Aspiring to be gods, if angels fell, Aspiring to be angels, men rebel: All nature is but art, unknown to thee; All chance, direction, which thou canst not see; All discord, harmony, not understood; All partial evil, universal good: The young disease, that must subdue at length, Grows with his growth, and strengthens with his strength.
Who finds not Providence all good and wise, Alike in what it gives and what denies? Feels at each thread, and lives along the line: Extremes in nature equal ends produce; In man they join to some mysterious use. Without this just gradation, could they be Subjected, these to those, or all to thee?
Respecting man, whatever wrong we call, May, must be right, as relative to all. Of hearing, from the life that fills the flood, To that which warbles through the vernal wood: Scarfs, garters, gold, amuse his riper stage, And beads and prayer books are the toys of age!Quotes from Epistle I An Essay on Man by Alexander Pope.
Epistle I, Verse I Is the great chain, that draws all to agree, And drawn supports, upheld by God or thee? - An Essay on Man Alexander Pope's An Essay on Man is an attempt to vindicate, as Milton had attempted to justify, the ways of God to man.
Both attempt to explain God to man, but come up with different conclusions. An Essay On Man Popoe quotes - 1. In high school, I won a prize for an essay on tuberculosis. When I got through writing the essay, I was sure I had the disease. Read more quotes and sayings about An Essay On Man Popoe.

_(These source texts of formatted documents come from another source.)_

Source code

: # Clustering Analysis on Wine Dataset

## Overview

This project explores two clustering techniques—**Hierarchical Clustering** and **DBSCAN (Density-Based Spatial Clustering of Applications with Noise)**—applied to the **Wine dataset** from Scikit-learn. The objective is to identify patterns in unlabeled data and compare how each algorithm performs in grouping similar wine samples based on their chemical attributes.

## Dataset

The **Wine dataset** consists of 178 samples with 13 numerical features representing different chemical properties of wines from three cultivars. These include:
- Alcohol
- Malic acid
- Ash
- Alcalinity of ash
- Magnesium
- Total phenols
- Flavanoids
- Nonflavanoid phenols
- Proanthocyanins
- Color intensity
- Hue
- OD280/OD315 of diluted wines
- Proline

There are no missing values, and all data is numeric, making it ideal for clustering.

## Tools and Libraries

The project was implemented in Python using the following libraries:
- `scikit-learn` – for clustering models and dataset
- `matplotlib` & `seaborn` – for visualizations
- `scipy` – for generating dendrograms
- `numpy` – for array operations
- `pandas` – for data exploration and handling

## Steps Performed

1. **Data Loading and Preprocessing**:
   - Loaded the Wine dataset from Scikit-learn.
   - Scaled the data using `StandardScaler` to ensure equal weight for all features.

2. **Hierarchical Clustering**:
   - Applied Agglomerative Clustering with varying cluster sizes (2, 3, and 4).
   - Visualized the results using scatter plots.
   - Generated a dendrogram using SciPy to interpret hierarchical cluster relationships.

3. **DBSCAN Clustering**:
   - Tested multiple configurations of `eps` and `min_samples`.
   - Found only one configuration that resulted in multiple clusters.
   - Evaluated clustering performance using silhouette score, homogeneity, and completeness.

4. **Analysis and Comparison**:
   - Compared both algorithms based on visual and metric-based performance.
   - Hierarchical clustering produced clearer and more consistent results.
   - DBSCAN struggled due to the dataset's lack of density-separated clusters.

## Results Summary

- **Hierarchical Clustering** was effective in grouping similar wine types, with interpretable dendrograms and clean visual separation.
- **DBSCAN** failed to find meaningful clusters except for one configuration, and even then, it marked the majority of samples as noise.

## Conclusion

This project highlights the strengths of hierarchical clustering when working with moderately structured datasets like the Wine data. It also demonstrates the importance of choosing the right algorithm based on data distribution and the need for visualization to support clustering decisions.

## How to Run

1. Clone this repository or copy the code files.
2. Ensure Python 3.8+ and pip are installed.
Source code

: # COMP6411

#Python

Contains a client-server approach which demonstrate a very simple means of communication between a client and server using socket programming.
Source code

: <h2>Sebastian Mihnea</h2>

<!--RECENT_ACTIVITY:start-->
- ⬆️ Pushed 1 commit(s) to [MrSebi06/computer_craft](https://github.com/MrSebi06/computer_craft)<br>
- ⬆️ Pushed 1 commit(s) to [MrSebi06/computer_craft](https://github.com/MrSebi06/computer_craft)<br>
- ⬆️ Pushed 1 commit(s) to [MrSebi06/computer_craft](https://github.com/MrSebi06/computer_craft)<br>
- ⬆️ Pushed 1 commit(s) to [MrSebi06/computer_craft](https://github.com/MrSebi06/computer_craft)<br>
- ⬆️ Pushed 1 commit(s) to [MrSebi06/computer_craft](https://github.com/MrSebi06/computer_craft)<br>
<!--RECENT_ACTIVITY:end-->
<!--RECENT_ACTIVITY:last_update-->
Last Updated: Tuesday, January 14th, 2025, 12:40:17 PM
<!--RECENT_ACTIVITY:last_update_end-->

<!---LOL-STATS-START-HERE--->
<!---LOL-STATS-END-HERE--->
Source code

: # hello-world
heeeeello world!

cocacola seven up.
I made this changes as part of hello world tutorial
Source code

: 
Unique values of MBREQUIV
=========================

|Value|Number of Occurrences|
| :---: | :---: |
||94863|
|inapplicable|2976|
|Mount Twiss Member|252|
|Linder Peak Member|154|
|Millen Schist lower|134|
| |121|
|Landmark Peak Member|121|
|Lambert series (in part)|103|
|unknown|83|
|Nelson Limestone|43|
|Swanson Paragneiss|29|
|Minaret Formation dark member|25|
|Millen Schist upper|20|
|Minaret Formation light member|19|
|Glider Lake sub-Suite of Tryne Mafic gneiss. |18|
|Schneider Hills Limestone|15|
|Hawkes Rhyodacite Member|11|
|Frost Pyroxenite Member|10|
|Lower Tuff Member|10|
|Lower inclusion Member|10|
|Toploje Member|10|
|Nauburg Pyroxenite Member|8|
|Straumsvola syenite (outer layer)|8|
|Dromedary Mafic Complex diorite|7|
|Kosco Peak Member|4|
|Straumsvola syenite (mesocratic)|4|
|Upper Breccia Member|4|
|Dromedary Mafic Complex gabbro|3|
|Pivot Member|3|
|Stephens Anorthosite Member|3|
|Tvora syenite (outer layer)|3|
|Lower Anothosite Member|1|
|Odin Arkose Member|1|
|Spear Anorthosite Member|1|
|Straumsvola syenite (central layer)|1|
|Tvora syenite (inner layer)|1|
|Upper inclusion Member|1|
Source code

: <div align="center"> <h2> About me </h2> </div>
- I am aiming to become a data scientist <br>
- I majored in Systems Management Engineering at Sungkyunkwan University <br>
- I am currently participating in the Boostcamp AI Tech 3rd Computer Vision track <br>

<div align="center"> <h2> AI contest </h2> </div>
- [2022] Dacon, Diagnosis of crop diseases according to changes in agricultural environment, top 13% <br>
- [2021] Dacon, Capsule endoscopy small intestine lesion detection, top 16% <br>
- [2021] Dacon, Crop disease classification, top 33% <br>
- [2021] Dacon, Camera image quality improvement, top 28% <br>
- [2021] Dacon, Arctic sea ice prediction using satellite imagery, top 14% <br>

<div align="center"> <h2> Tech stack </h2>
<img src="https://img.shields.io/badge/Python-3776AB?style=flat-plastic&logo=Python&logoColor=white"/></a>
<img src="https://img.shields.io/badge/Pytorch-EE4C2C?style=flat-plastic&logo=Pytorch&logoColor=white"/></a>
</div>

An Essay on Man is a poem written by Alexander Pope in – It is a rationalistic effort to use philosophy in order to, as John Milton attempted, justify the ways of God to man. It is concerned with the part evil plays in the world and with the social order God has decreed for man.
Context: The fourth, and last, epistle in Pope's Essay on Man is a discussion of man's happiness and his struggle to achieve it.
Man is destined, says Pope, to search for happiness; he calls the. An Essay on Man: Epistle I By Alexander Pope About this Poet The acknowledged master of the heroic couplet and one of the primary tastemakers of the Augustan age, Alexander Pope was a central figure in the Neoclassical movement of the early 18th century.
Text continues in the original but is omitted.